What you need to do - Each line from the one containing "#### 开始 :id=Begin<sup" to the end of the entries below is to be set down exactly; the pictures are not.

Collected data
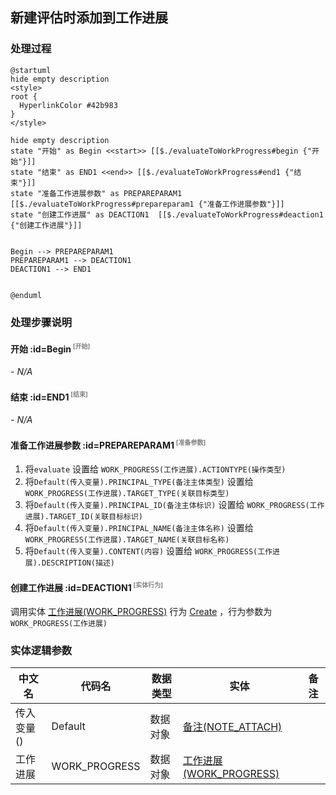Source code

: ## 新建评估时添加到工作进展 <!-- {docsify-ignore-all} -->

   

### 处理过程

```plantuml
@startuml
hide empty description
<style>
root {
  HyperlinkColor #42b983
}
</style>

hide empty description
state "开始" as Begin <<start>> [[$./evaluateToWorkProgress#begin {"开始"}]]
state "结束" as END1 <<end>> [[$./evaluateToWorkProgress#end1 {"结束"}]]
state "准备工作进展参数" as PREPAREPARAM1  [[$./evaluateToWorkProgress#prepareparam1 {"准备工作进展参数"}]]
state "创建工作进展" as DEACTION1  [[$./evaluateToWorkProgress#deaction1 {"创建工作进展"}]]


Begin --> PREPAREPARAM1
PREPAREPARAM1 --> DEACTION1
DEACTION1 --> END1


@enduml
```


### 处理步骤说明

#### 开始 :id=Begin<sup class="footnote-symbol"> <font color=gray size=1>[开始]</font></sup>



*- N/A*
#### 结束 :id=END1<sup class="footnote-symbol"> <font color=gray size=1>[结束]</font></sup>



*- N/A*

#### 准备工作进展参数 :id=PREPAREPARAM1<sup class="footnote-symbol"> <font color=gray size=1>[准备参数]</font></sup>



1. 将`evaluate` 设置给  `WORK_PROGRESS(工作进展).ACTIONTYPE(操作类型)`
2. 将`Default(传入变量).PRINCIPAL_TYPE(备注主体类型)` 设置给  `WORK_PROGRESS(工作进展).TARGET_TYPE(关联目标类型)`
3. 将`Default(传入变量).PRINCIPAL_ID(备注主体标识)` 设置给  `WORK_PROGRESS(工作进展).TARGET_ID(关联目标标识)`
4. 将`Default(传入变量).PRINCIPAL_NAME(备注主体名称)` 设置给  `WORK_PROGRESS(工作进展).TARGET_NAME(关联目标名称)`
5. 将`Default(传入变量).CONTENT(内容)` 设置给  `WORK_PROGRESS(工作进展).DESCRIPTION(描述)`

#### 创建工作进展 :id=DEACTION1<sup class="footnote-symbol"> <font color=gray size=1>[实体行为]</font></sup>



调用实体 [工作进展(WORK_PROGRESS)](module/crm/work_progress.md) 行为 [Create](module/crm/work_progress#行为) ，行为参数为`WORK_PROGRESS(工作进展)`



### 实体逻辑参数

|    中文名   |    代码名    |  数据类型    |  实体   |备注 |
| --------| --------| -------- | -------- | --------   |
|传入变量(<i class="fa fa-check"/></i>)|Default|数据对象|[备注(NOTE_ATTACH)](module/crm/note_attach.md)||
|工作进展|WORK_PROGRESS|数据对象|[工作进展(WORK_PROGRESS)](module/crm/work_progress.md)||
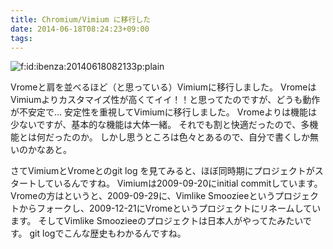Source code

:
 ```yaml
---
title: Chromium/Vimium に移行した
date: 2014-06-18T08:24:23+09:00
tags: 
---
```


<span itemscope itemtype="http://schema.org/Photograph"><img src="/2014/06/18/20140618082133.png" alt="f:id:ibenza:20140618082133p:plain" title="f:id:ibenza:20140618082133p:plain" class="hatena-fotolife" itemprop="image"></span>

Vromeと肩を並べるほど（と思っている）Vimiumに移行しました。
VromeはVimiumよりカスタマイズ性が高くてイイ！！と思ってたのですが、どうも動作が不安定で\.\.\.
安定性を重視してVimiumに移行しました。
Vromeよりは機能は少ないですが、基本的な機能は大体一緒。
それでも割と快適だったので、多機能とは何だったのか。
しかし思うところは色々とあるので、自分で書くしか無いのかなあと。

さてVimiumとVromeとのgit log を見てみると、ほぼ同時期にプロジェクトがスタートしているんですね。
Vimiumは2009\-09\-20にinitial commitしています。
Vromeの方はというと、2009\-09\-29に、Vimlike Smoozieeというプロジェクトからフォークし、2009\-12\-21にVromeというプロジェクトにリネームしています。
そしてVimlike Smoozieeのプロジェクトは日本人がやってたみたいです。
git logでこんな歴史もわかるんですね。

Answer -
#### 开始 :id=Begin<sup class="footnote-symbol"> <font color=gray size=1>[开始]</font></sup>



*- N/A*
#### 结束 :id=END1<sup class="footnote-symbol"> <font color=gray size=1>[结束]</font></sup>



*- N/A*

#### 准备工作进展参数 :id=PREPAREPARAM1<sup class="footnote-symbol"> <font color=gray size=1>[准备参数]</font></sup>



1. 将`evaluate` 设置给  `WORK_PROGRESS(工作进展).ACTIONTYPE(操作类型)`
2. 将`Default(传入变量).PRINCIPAL_TYPE(备注主体类型)` 设置给  `WORK_PROGRESS(工作进展).TARGET_TYPE(关联目标类型)`
3. 将`Default(传入变量).PRINCIPAL_ID(备注主体标识)` 设置给  `WORK_PROGRESS(工作进展).TARGET_ID(关联目标标识)`
4. 将`Default(传入变量).PRINCIPAL_NAME(备注主体名称)` 设置给  `WORK_PROGRESS(工作进展).TARGET_NAME(关联目标名称)`
5. 将`Default(传入变量).CONTENT(内容)` 设置给  `WORK_PROGRESS(工作进展).DESCRIPTION(描述)`

#### 创建工作进展 :id=DEACTION1<sup class="footnote-symbol"> <font color=gray size=1>[实体行为]</font></sup>



调用实体 [工作进展(WORK_PROGRESS)](module/crm/work_progress.md) 行为 [Create](module/crm/work_progress#行为) ，行为参数为`WORK_PROGRESS(工作进展)`



### 实体逻辑参数

|    中文名   |    代码名    |  数据类型    |  实体   |备注 |
| --------| --------| -------- | -------- | --------   |
|传入变量(<i class="fa fa-check"/></i>)|Default|数据对象|[备注(NOTE_ATTACH)](module/crm/note_attach.md)||
|工作进展|WORK_PROGRESS|数据对象|[工作进展(WORK_PROGRESS)](module/crm/work_progress.md)||
Source code

:
 ```yaml
---
title: Chromium/Vimium に移行した
date: 2014-06-18T08:24:23+09:00
tags: 
---
```


<span itemscope itemtype="http://schema.org/Photograph"><img src="/2014/06/18/20140618082133.png" alt="f:id:ibenza:20140618082133p:plain" title="f:id:ibenza:20140618082133p:plain" class="hatena-fotolife" itemprop="image"></span>

Vromeと肩を並べるほど（と思っている）Vimiumに移行しました。
VromeはVimiumよりカスタマイズ性が高くてイイ！！と思ってたのですが、どうも動作が不安定で\.\.\.
安定性を重視してVimiumに移行しました。
Vromeよりは機能は少ないですが、基本的な機能は大体一緒。
それでも割と快適だったので、多機能とは何だったのか。
しかし思うところは色々とあるので、自分で書くしか無いのかなあと。

さてVimiumとVromeとのgit log を見てみると、ほぼ同時期にプロジェクトがスタートしているんですね。
Vimiumは2009\-09\-20にinitial commitしています。
Vromeの方はというと、2009\-09\-29に、Vimlike Smoozieeというプロジェクトからフォークし、2009\-12\-21にVromeというプロジェクトにリネームしています。
そしてVimlike Smoozieeのプロジェクトは日本人がやってたみたいです。
git logでこんな歴史もわかるんですね。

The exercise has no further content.